Trump Oferece Apoio Financeiro a Milei com Condições para a Argentina
Na terça-feira, 14 de outubro, o presidente dos Estados Unidos, Donald Trump, acolheu seu homólogo argentino, Javier Milei, na Casa Branca para um almoço que evidenciou um forte apoio ao líder ultraliberal. No entanto, Trump gerou incerteza ao condicionar a ajuda financeira, recentemente anunciada, ao desempenho político de Milei nas eleições de outubro.
Pacote de Socorro Financeiro
O governo dos EUA divulgou um pacote de socorro financeiro para a Argentina, que inclui a injeção de 20 bilhões de dólares (cerca de R$ 109 bilhões) em operações financeiras e de câmbio, visando estabilizar a economia do país. Segundo Trump, essa oferta é uma resposta ao “ótimo trabalho” realizado por Milei desde sua chegada ao poder, mas não deve ser questionada pela oposição.
Apoio Condicionado
O apoio financeiro no entanto, está condicionado ao sucesso do partido de Milei, o Libertad Avanza, nas eleições legislativas de 26 de outubro, que são cruciais para a implementação das reformas econômicas desejadas. Trump afirmou: “Nossas decisões estão sujeitas a quem ganhar as eleições. Se um socialista vencer, nos sentiremos muito diferentes sobre fazer o investimento”. Ele expressou confiança na popularidade de Milei nas pesquisas, mas advertiu que a falta de vitória resultaria em cortes no apoio dos EUA.
Desafios Políticos e Acusações de Corrupção
O partido de Milei enfrenta dificuldades no Congresso e precisa conquistar mais cadeiras para viabilizar suas reformas. Recentemente, surgiram acusações de corrupção envolvendo auxiliares próximos ao presidente, o que pode impactar ainda mais a confiança do mercado e a imagem do governo. A irmã de Milei, Karina, é apontada como beneficiária de um esquema de cobrança de propinas em compras de medicamentos para pessoas com deficiência.
Contexto Econômico da Argentina
Milei, que está há quase dois anos no poder, implementou uma agenda de austeridade e desregulação. As medidas, que incluem cortes em subsídios e benefícios sociais, elevam os custos de itens essenciais, entre eles energia e transporte, agravando a pobreza e a desigualdade. Apesar de a Argentina ter conseguido um superávit fiscal, a inflação continua alta, com um aumento de 31,8% nos últimos doze meses, refletindo uma situação financeira precária.

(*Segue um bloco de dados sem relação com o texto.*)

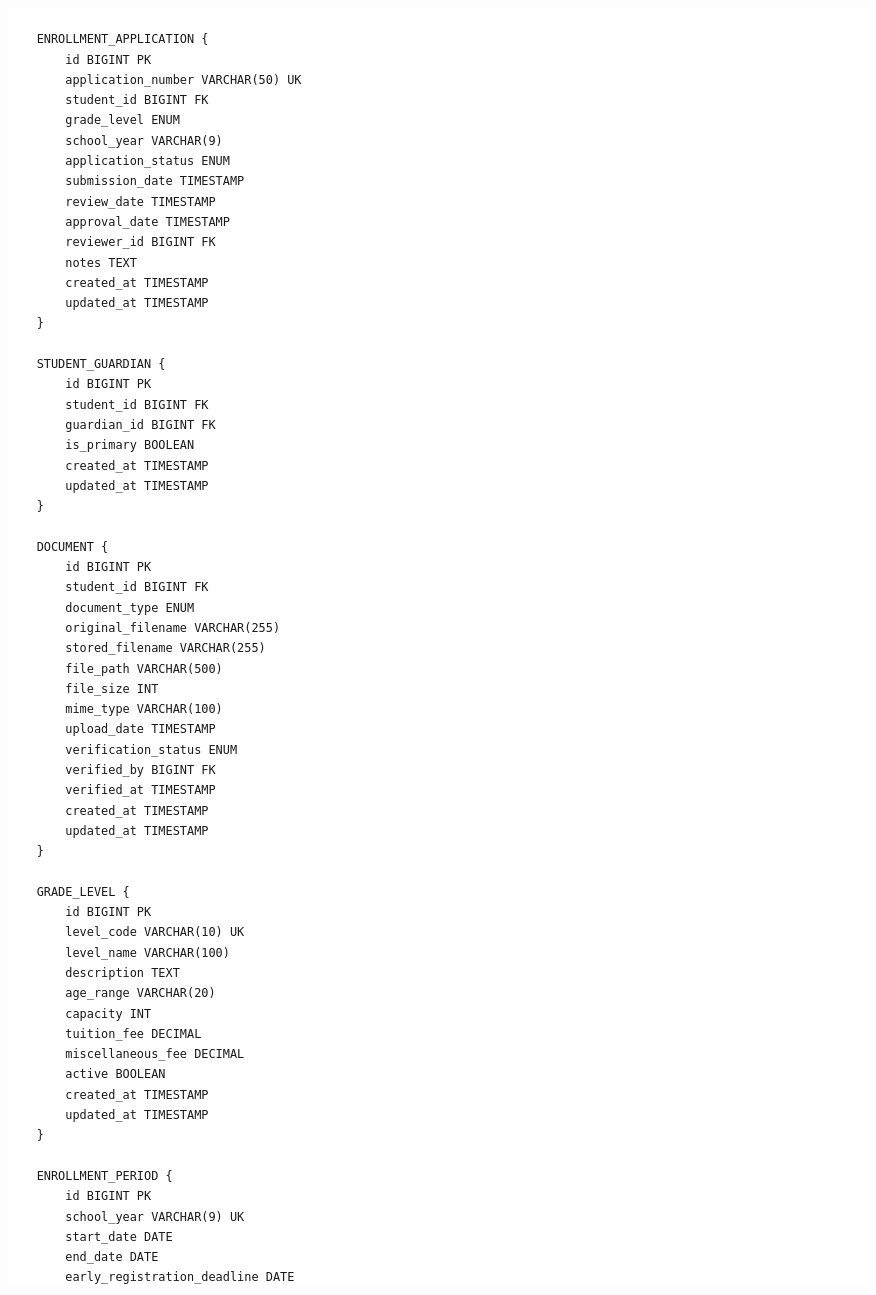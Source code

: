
 ```mermaid

    ENROLLMENT_APPLICATION {
        id BIGINT PK
        application_number VARCHAR(50) UK
        student_id BIGINT FK
        grade_level ENUM
        school_year VARCHAR(9)
        application_status ENUM
        submission_date TIMESTAMP
        review_date TIMESTAMP
        approval_date TIMESTAMP
        reviewer_id BIGINT FK
        notes TEXT
        created_at TIMESTAMP
        updated_at TIMESTAMP
    }

    STUDENT_GUARDIAN {
        id BIGINT PK
        student_id BIGINT FK
        guardian_id BIGINT FK
        is_primary BOOLEAN
        created_at TIMESTAMP
        updated_at TIMESTAMP
    }

    DOCUMENT {
        id BIGINT PK
        student_id BIGINT FK
        document_type ENUM
        original_filename VARCHAR(255)
        stored_filename VARCHAR(255)
        file_path VARCHAR(500)
        file_size INT
        mime_type VARCHAR(100)
        upload_date TIMESTAMP
        verification_status ENUM
        verified_by BIGINT FK
        verified_at TIMESTAMP
        created_at TIMESTAMP
        updated_at TIMESTAMP
    }

    GRADE_LEVEL {
        id BIGINT PK
        level_code VARCHAR(10) UK
        level_name VARCHAR(100)
        description TEXT
        age_range VARCHAR(20)
        capacity INT
        tuition_fee DECIMAL
        miscellaneous_fee DECIMAL
        active BOOLEAN
        created_at TIMESTAMP
        updated_at TIMESTAMP
    }

    ENROLLMENT_PERIOD {
        id BIGINT PK
        school_year VARCHAR(9) UK
        start_date DATE
        end_date DATE
        early_registration_deadline DATE
```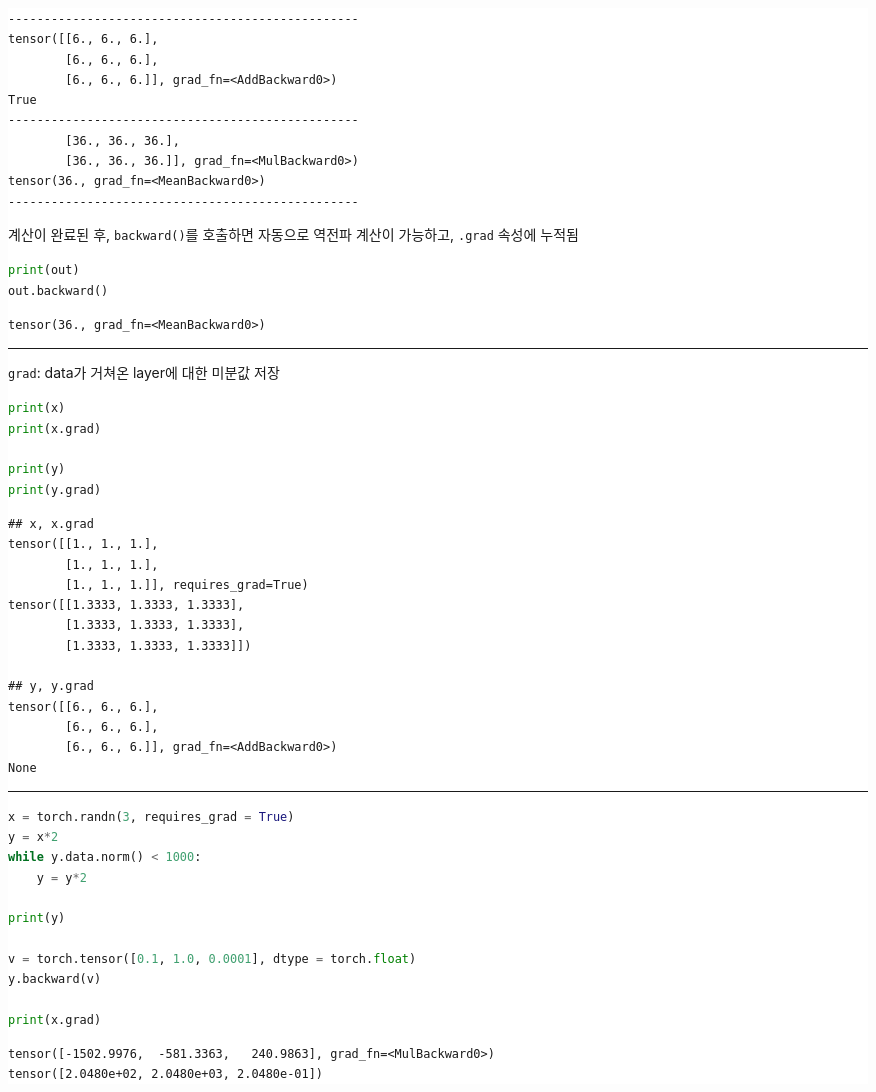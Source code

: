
 ```
-------------------------------------------------  
tensor([[6., 6., 6.],
        [6., 6., 6.],
        [6., 6., 6.]], grad_fn=<AddBackward0>)
True
-------------------------------------------------
        [36., 36., 36.],
        [36., 36., 36.]], grad_fn=<MulBackward0>)
tensor(36., grad_fn=<MeanBackward0>)
-------------------------------------------------
```

계산이 완료된 후, `backward()`를 호출하면 자동으로 역전파 계산이 가능하고, `.grad` 속성에 누적됨

```python
print(out)
out.backward()
```
```
tensor(36., grad_fn=<MeanBackward0>)
```

--------------------------------------------------------------------------------

`grad`: data가 거쳐온 layer에 대한 미분값 저장

```python
print(x)
print(x.grad)

print(y)
print(y.grad)
```
```
## x, x.grad
tensor([[1., 1., 1.],
        [1., 1., 1.],
        [1., 1., 1.]], requires_grad=True)
tensor([[1.3333, 1.3333, 1.3333],
        [1.3333, 1.3333, 1.3333],
        [1.3333, 1.3333, 1.3333]])
        
## y, y.grad
tensor([[6., 6., 6.],
        [6., 6., 6.],
        [6., 6., 6.]], grad_fn=<AddBackward0>)
None
```

--------------------------------------------------------------------------------

```python
x = torch.randn(3, requires_grad = True)
y = x*2
while y.data.norm() < 1000:
    y = y*2

print(y)

v = torch.tensor([0.1, 1.0, 0.0001], dtype = torch.float)
y.backward(v)

print(x.grad)
```
```
tensor([-1502.9976,  -581.3363,   240.9863], grad_fn=<MulBackward0>)
tensor([2.0480e+02, 2.0480e+03, 2.0480e-01])
```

A volatilidade da cotação do dólar durante agosto e setembro, juntamente com a incerteza em relação às eleições de outubro, contribui para esse quadro crítico. Com a nova linha de socorro dos EUA, a Argentina espera fortalecer sua capacidade de resistir às pressões cambiais, somando-se a um crédito já existente com o Fundo Monetário Internacional (FMI).